The plaintiff filed a four-count complaint alleging (1) negligent infliction of emotional distress under the MTCA, G. L. c. 258, §§ 1 et seq.; (2) discrimination based on race, in violation of G. L. c. 76, § 5, and 42 U.S.C. § 2000d; (3) discrimination based on sex in violation of G. L. c. 76, § 5, and 20 U.S.C. § 1681(a); and (4) violation of his right to due process of law. The defendant filed a motion to dismiss the plaintiff's complaint in its entirety pursuant to Mass. R. Civ. P. 12 (b) (6), 365 Mass. 754 (1974), for failure to comply with the presentment requirements of G. L. c. 258, § 4. The judge determined that the plaintiff made proper presentment to the superintendent and denied the motion. Alternatively, even if presentment to the superintendent was improper, the judge found that the city's then-mayor (mayor) received actual notice of the plaintiff's claim through a meeting between the mayor and the plaintiff's grandmother in December of 2018, thus satisfying the actual notice exception to G. L. c. 258, § 4. Following the denial of the motion, the defendant exercised its right to an interlocutory appeal on the grounds of failure of presentment solely as to the count for negligent infliction of emotional distress. [Note 2] See Theisz v. Massachusetts Bay Transp. Auth., 481 Mass. 1012, 1013-1014 (2018) (right to interlocutory appeal for claim of defective presentment pursuant to G. L. c. 258, § 4, "is proper pursuant to the doctrine of present execution").

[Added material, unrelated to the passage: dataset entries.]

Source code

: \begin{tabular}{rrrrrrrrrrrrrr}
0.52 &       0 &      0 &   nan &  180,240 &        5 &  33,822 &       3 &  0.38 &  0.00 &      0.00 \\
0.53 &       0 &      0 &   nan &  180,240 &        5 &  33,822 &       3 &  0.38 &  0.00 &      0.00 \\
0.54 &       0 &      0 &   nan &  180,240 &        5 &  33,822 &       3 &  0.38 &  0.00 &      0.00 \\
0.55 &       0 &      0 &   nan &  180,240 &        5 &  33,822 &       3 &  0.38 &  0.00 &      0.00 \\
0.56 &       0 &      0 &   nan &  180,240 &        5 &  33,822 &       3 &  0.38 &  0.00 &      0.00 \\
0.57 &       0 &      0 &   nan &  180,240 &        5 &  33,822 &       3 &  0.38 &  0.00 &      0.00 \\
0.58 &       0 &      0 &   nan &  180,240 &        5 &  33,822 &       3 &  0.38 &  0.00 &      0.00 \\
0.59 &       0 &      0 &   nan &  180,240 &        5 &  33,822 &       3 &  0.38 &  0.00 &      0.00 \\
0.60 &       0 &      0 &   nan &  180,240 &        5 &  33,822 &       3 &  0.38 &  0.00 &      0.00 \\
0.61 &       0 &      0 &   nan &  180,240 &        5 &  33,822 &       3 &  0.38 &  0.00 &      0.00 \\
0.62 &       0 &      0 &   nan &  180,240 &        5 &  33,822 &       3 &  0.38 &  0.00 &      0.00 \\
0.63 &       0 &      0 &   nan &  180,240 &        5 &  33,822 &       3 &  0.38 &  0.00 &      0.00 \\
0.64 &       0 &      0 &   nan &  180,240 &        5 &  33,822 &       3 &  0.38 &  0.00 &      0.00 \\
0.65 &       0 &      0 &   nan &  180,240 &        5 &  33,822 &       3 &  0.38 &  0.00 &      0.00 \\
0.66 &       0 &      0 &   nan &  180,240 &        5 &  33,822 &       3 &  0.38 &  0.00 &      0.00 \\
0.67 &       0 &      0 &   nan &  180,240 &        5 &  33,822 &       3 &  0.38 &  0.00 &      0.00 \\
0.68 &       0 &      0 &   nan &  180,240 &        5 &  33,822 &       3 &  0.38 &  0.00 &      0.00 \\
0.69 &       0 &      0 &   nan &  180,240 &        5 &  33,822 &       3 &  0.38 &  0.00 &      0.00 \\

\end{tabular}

2. Standard of review. We review the denial of a rule 12 (b) (6) motion to dismiss de novo. See A.L. Prime Energy Consultant, Inc. v. Massachusetts Bay Transp. Auth., 479 Mass. 419, 424 (2018). We accept "the facts alleged in the complaint as true and draw[] all reasonable inferences in the plaintiff's favor." Edwards, 477 Mass. at 260. However, "[w]e do not regard as 'true' legal conclusions cast in the form of factual allegations." Id., quoting Leavitt v.